A Threat to Your IRA Thanks to the Supreme Court

The old idea of retirement planning being a “three-legged stool” still holds basically true, but it’s also a little more complicated than it used to be.

Individual retirement accounts, or IRAs, have been a valuable tool for retirement and estate planning for several decades. It has been a great way for people to save money for retirement with little or no taxes paid and grow with interest to provide a nice nest egg to live on later in life or to pass on to beneficiaries.
This comes about following a landmark Supreme Court case that did not get many headlines nationally but has wide ramifications.
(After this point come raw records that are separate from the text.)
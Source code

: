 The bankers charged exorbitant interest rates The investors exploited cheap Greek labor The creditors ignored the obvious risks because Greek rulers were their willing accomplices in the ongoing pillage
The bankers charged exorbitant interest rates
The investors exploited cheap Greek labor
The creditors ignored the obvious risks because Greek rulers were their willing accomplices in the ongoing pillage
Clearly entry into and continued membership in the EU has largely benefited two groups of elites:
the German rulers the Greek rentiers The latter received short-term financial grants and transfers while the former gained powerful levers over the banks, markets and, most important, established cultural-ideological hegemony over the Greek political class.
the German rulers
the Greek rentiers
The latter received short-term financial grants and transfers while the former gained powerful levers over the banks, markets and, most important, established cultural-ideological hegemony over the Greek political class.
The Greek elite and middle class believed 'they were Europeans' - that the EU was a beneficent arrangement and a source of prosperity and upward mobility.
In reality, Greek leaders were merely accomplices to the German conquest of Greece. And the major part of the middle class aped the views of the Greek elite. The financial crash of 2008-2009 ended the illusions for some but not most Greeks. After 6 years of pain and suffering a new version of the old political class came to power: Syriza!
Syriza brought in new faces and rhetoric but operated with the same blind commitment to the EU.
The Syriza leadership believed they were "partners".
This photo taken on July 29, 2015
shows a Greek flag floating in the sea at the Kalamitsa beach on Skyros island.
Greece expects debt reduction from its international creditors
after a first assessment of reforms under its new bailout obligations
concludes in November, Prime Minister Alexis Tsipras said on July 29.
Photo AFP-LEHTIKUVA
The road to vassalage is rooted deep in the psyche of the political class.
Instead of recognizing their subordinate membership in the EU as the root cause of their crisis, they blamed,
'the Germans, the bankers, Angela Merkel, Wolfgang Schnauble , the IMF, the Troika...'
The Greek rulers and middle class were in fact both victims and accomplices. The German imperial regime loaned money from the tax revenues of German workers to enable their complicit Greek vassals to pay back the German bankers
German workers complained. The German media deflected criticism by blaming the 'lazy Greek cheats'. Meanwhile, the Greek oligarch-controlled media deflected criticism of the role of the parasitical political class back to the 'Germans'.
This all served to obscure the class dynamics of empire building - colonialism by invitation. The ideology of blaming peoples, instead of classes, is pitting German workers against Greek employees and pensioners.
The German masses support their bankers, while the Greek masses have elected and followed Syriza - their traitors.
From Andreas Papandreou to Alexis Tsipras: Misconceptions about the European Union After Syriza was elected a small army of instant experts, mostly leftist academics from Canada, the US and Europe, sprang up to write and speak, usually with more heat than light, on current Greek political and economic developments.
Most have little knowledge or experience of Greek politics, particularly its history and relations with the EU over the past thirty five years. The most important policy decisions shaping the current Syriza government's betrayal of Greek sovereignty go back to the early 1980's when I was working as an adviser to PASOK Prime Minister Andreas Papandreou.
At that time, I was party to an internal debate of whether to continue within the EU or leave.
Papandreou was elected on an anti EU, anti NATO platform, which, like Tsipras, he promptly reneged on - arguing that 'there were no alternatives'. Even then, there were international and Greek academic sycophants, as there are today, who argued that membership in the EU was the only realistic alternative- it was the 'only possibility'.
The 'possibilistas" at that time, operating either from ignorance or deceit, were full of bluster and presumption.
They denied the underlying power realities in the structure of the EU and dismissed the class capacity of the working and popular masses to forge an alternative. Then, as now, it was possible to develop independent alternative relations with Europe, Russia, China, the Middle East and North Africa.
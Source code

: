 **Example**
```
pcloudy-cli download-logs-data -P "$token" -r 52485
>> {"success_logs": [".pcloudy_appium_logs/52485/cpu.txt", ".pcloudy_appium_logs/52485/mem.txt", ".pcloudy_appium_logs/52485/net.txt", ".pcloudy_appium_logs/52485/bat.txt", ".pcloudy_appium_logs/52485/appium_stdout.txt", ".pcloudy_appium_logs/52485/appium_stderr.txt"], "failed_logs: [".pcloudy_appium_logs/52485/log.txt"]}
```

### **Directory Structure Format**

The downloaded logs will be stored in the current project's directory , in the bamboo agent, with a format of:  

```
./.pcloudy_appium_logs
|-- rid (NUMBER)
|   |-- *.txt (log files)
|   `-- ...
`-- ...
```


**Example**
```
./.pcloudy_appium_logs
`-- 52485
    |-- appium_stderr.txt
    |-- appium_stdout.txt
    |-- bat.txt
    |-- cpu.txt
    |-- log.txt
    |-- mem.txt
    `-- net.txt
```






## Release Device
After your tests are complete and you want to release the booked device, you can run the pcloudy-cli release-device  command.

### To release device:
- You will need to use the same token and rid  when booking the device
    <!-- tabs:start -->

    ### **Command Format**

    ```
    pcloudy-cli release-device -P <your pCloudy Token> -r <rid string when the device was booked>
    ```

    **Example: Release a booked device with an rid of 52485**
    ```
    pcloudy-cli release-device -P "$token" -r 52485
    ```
No Asset Protection for Inherited IRAs

The Supremes ruled in the 2014 case, Clark v. Rameker, that an inherited IRA is not a “protected account” under federal bankruptcy laws. What this means is if you have an IRA that you inherited from a loved one who passed away and you file for bankruptcy protection, that account is not shielded, which means the account can be used to pay creditors and can be subject to liquidation by a bankruptcy court.
Think about that for a second, and take it to a different angle. Let’s say you leave an IRA to your child who is a bit of a spender. He or she is the type who would ask for money out of the IRA ad use it to buy a car, lots and lots of shoes (there was a big sale!) and to pay back taxes or cover a gambling debt. Was that how you expected the money to be used? Surely the plan was to give the IRA to be used for retirement income and not for paying back creditors or for frivolous spending.

Stand Alone Retirement Plan Trust

But if an inherited IRA is now not protected, what can you do? There are ways to protect that IRA, and they include creating a “see through” trust account that meets certain IRS criteria. In a trust, the inherited IRA not only can be protected from bankruptcy or other creditors, but it also can be protected from those spenders you have as children.
If you have an IRA account that you intend to pass down to the next generation, it is a good idea to visit with an estate-planning attorney who knows the ramifications of the Clark case and how it applies to federal regulations as well as Michigan state law regarding such accounts.  One of the best ways to pass IRA’s down to the next generation are with Stand Alone Retirement Plane Trusts.

This is your hard-earned money, and you have a right, a duty, and a responsibility to protect it from various threats so it can be used to its maximum potential. Your retirement account is a part of your legacy, and your legacy should be maintained by the next generation, or you should take control of it in your own way. Either way, proper estate planning now will keep your legacy intact for years to come, regardless of your children, grandchildren or their creditors.